Rich Bengaluru is often vexed when thousands of sweepers, health workers or assistant or subordinate teachers on contract clog already gridlocked streets, as they agitate against miserable service conditions and job insecurity.
To this insecure, marginalised and often exhausted army of frontline workers is assigned the task of fundamentally changing India. Plans may be drawn up, funds may be allotted, speeches may be made, and hope may be delivered for a new, rising India, but unless its foot soldiers are paid and empowered, these are fantasies. Unless their lives are transformed, they cannot do any transforming.
Of particular significance is the chasm between the Army down low and the commanders up high, not just in material terms but at the responsibility each can deploy. For instance, traffic constables in most Indian cities are not allowed to issue tickets, ostensibly to prevent low-level corruption, but that is symptomatic of their low status, and the higher levels are anyway riddled with higher-level corruption. And when governance collapses, it is the frontline that does what it can. When a giant pothole appears, we have, all too often, seen traffic constables keep traffic flowing by filling it up with whatever stones and bricks they can find.
The lowly street bureaucracy
Yet, even the limited initiative available to low skilled and disempowered employees is gradually being withdrawn as India’s government centralises, argued Rashmi Sharma in a Mint column earlier this week. “Field-level employees are subject to continuous directions as well as contradictory and impossible demands from the top,” Sharma wrote. “They work in harsh conditions with inadequate infrastructure, and have to spend money for travel and even office expenses from their meagre salaries.
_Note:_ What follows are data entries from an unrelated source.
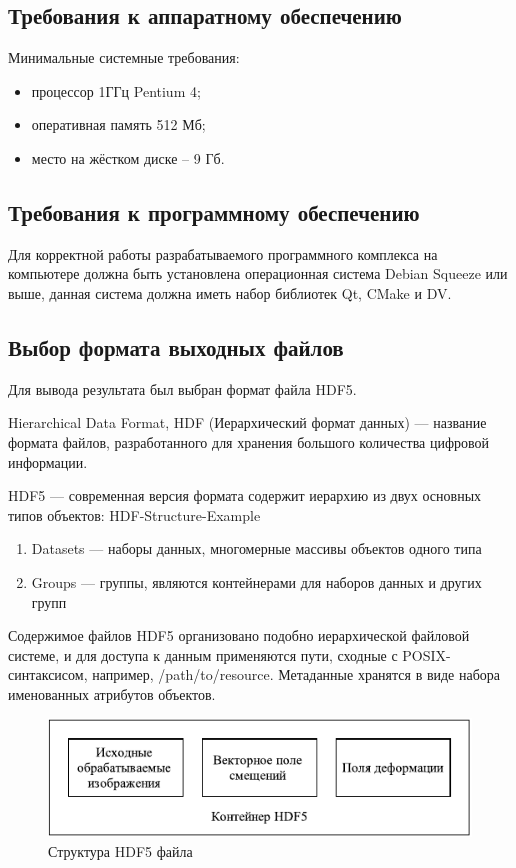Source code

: \subsection {Требования к аппаратному обеспечению}
Минимальные системные требования:

\begin{itemize}
\item процессор 1ГГц Pentium 4;
\item оперативная память 512 Мб;
\item место на жёстком диске -- 9 Гб.
\end{itemize}

\subsection {Требования к программному обеспечению}
Для корректной работы разрабатываемого программного комплекса на компьютере должна быть установлена операционная система Debian Squeeze или выше, данная система должна иметь набор библиотек Qt, CMake и DV.

\subsection {Выбор формата выходных файлов}
Для вывода результата был выбран формат файла HDF5. 

Hierarchical Data Format, HDF (Иерархический формат данных) — название формата файлов, разработанного для хранения большого количества цифровой информации.

HDF5 — современная версия формата содержит иерархию из двух основных типов объектов:
HDF-Structure-Example
\begin{enumerate}
\item Datasets — наборы данных, многомерные массивы объектов одного типа
\item Groups — группы, являются контейнерами для наборов данных и других групп
\end{enumerate}
    
Содержимое файлов HDF5 организовано подобно иерархической файловой системе, и для доступа к данным применяются пути, сходные с POSIX-синтаксисом, например, /path/to/resource. Метаданные хранятся в виде набора именованных атрибутов объектов.\cite{hdf5}
\begin{figure}
\centering
\includegraphics[width=0.7\linewidth]{images/structHDF5}
\caption{Структура HDF5 файла}
\label{fig:structHDF5}
\end{figure}

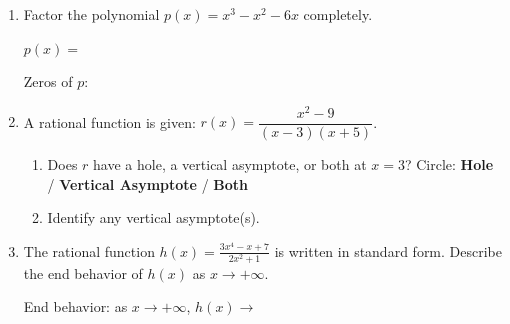 \documentclass[10pt]{article}
\begin{document}
\namedateperiod

\vspace{0.12in}

\begin{enumerate}[itemsep=14pt]

\item Factor the polynomial $p(x) = x^3 - x^2 - 6x$ completely.

      \vspace{0.08in}
      $p(x) = $ \blank{7cm}

      Zeros of $p$: \blank{5cm}

\item A rational function is given: $\displaystyle r(x) = \dfrac{x^2 - 9}{(x-3)(x+5)}$.

      \begin{enumerate}[label=(\alph*), itemsep=6pt]
        \item Does $r$ have a hole, a vertical asymptote, or both at $x = 3$?
              Circle: \quad \textbf{Hole} \quad / \quad \textbf{Vertical Asymptote} \quad / \quad \textbf{Both}

        \item Identify any vertical asymptote(s). \blank{4cm}
      \end{enumerate}

\item The rational function $\displaystyle h(x) = \frac{3x^4 - x + 7}{2x^2 + 1}$ is written in
      standard form. Describe the end behavior of $h(x)$ as $x \to +\infty$.

      \vspace{0.06in}
      End behavior: as $x \to +\infty$, $h(x) \to$ \blank{3cm}

\end{enumerate}
\end{document}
Disciplinary action against them is often casual and arbitrary.”
The treatment of what Sharma calls the “street bureaucracy” reveals an unstated premise in government that the frontline cannot be trusted and does not matter. This is a mistake because India lives and works on its streets. It is where the country’s destiny will be decided, by the junior engineer filling the potholed road, by the constable chasing the goon, by the patwari assessing crop losses, and not by the chief engineer, police superintendent or collector sitting on his towel-draped chair or travelling in his red-beaconed car.
This is not to say the higher bureaucracy is not important. Indeed, India has many fine examples of dedicated civil servants who try to strengthen the steel frame and offer world-class managerial talent. But their job is to galvanise and organise, it is not to do.
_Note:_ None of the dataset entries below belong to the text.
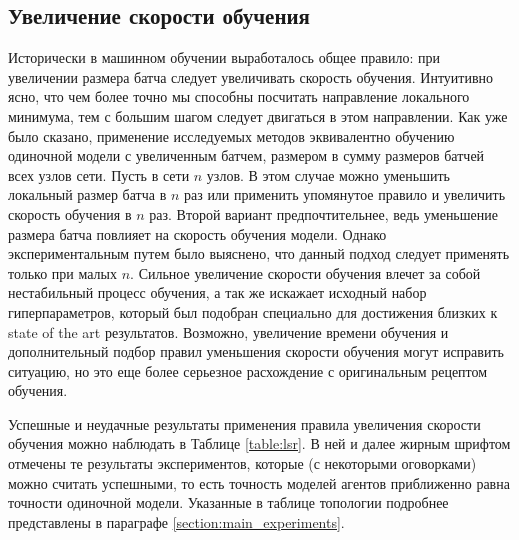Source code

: \documentclass[a4paper,article,14pt]{extarticle}
\begin{document}
\subsection{Увеличение скорости обучения}
Исторически в машинном обучении выработалось \cite{lr_batch} общее правило: при увеличении размера батча следует увеличивать скорость обучения. Интуитивно ясно, что чем более точно мы способны посчитать направление локального минимума, тем с большим шагом следует двигаться в этом направлении. Как уже было сказано, применение исследуемых методов эквивалентно обучению одиночной модели с увеличенным батчем, размером в сумму размеров батчей всех узлов сети. Пусть в сети $n$ узлов. В этом случае можно уменьшить локальный размер батча в $n$ раз или применить упомянутое правило и увеличить скорость обучения в $n$ раз. Второй вариант предпочтительнее, ведь уменьшение размера батча повлияет на скорость обучения модели. Однако экспериментальным путем было выяснено, что данный подход следует применять только при малых $n$. Сильное увеличение скорости обучения влечет за собой нестабильный процесс обучения, а так же искажает исходный набор гиперпараметров, который был подобран специально для достижения близких к state of the art результатов. Возможно, увеличение времени обучения и дополнительный подбор правил уменьшения скорости обучения могут исправить ситуацию, но это еще более серьезное расхождение с оригинальным рецептом обучения.

Успешные и неудачные результаты применения правила увеличения скорости обучения можно наблюдать в Таблице \ref{table:lsr}. В ней и далее жирным шрифтом отмечены те результаты экспериментов, которые (с некоторыми оговорками) можно считать успешными, то есть точность моделей агентов приближенно равна точности одиночной модели. Указанные в таблице топологии подробнее представлены в параграфе \ref{section:main_experiments}.
\end{document}
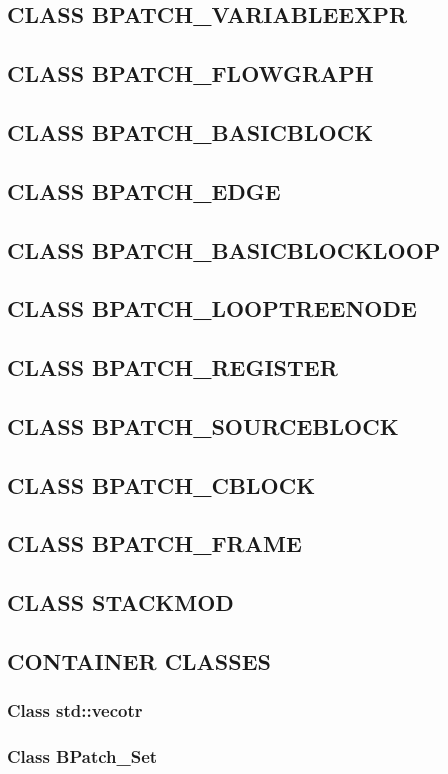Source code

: \subsection{CLASS BPATCH\_VARIABLEEXPR}
\subsection{CLASS BPATCH\_FLOWGRAPH}
\subsection{CLASS BPATCH\_BASICBLOCK}
\subsection{CLASS BPATCH\_EDGE}
\subsection{CLASS BPATCH\_BASICBLOCKLOOP}
\subsection{CLASS BPATCH\_LOOPTREENODE}
\subsection{CLASS BPATCH\_REGISTER}
\subsection{CLASS BPATCH\_SOURCEBLOCK}
\subsection{CLASS BPATCH\_CBLOCK}\label{sec:bpatch_cblock}
\subsection{CLASS BPATCH\_FRAME}\label{sec:bpatch_frame}
\subsection{CLASS STACKMOD}
\subsection{CONTAINER CLASSES}
\subsubsection{Class std::vecotr}
\subsubsection{Class BPatch\_Set}
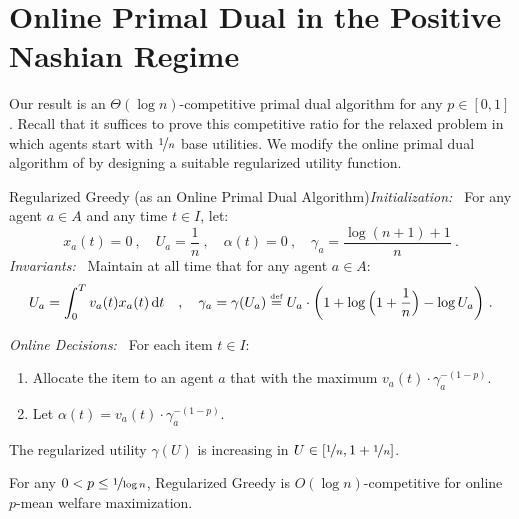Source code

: \documentclass[11pt,letterpaper]{article}
\newcommand{\dif}[1]{\,\text{\rm d} #1}
\newcommand{\utility}{U}
\newcommand{\defeq}{\stackrel{\textrm{\tiny def}}{=}}
\begin{document}
    
    


\section{Online Primal Dual in the Positive Nashian Regime}
\label{app:positive-nashian}







    

Our result is an $\Theta(\log n)$-competitive primal dual algorithm for any $p\in [0,1]$.
Recall that it suffices to prove this competitive ratio for the relaxed problem in which agents start with $\nicefrac{1}{n}$ base utilities.
We modify the online primal dual algorithm of \citet{DevanurJ:STOC:2012} by designing a suitable regularized utility function.



\begin{algorithm}{Regularized Greedy (as an Online Primal Dual Algorithm)}\emph{Initialization:~}
	For any agent $a\in A$ and any time $t\in I$, let:
	\[
		x_a(t) = 0 ~,\quad \utility_a = \frac{1}{n} ~,\quad \alpha(t) = 0 ~,\quad \gamma_a = \frac{\log(n+1)+1}{n}
		~.
	\]
	\emph{Invariants:~}
	Maintain at all time that for any agent $a\in A$:
	\begin{equation}
		\label{eq:invariant-log(n)}
		\utility_a = \int_0^T v_a(t) x_a(t) \dif{t} \quad,\quad \gamma_a = \gamma(\utility_a) \defeq \utility_a \cdot \bigg(1+\log\Big(1+\frac{1}{n}\Big)-\log \utility_a\bigg)
		~.
	\end{equation}
	
	\emph{Online Decisions:~}
	For each item $t\in I$:
	\begin{enumerate}
		\item Allocate the item to an agent $a$ that with the maximum $v_a(t) \cdot \gamma_a^{-(1-p)}$.	
		\item Let $\alpha(t) = v_a(t) \cdot \gamma_a^{-(1-p)}$.
	\end{enumerate}
\end{algorithm}


\begin{lemma}
    \label{lem:p>0-invariant-gamma_a-properties}
    The regularized utility $\gamma(\utility)$ is increasing in $\utility \in [\nicefrac{1}{n}, 1+\nicefrac{1}{n}]$.
\end{lemma}
    

\begin{theorem}
    \label{thm:p>0-log(n)}
    For any $0 < p \le \nicefrac{1}{\log n}$, Regularized Greedy is $O(\log n)$-competitive for online $p$-mean welfare maximization.
\end{theorem}
\end{document}
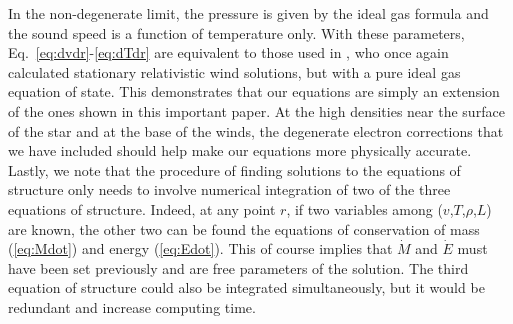 \documentclass[../main.tex]{subfiles}
\newcommand{\Mdot}{\dot{M}}
\newcommand{\Edot}{\dot{E}}
\begin{document}
In the non-degenerate limit, the pressure is given by the ideal gas formula and the sound speed is a function of temperature only. With these parameters, Eq.~\eqref{eq:dvdr}-\eqref{eq:dTdr} are equivalent to those used in \citet{Paczynski1986b}, who once again calculated stationary relativistic wind solutions, but with a pure ideal gas equation of state. This demonstrates that our equations are simply an extension of the ones shown in this important paper. At the high densities near the surface of the star and at the base of the winds, the degenerate electron corrections that we have included should help make our equations more physically accurate.\\

Lastly, we note that the procedure of finding solutions to the equations of structure only needs to involve numerical integration of two of the three equations of structure. Indeed, at any point $r$, if two variables among ($v$,$T$,$\rho$,$L$) are known, the other two can be found the equations of conservation of mass (\ref{eq:Mdot}) and energy (\ref{eq:Edot}). This of course implies that $\Mdot$ and $\Edot$ must have been set previously and are free parameters of the solution. The third equation of structure could also be integrated simultaneously, but it would be redundant and increase computing time.


\biblio
\end{document}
Subramani knew what he had to do – sweep the streets and ask no questions. He did it every day, and like thousands of his colleagues he did it mostly without gloves and other equipment. “My husband was never given gloves in 18 years,” said his wife Kavitha. Subramani was happy, she said, when he was told he would get a uniform. It never came. Bengaluru’s army of sweepers uses primitive, wobbly carts to collect the garbage of 10 million people. Sometimes there is no cart, in which case the sweeper must drag the garbage in a sack until her shoulder aches. Sometimes, there isn’t even a broom, in which case the sweeper must gather the trash in her hands – discarded sanitary napkins, sambar, soiled diapers, cardboard and blades. To do India’s dirty work and not get paid – sometimes that is too much to bear.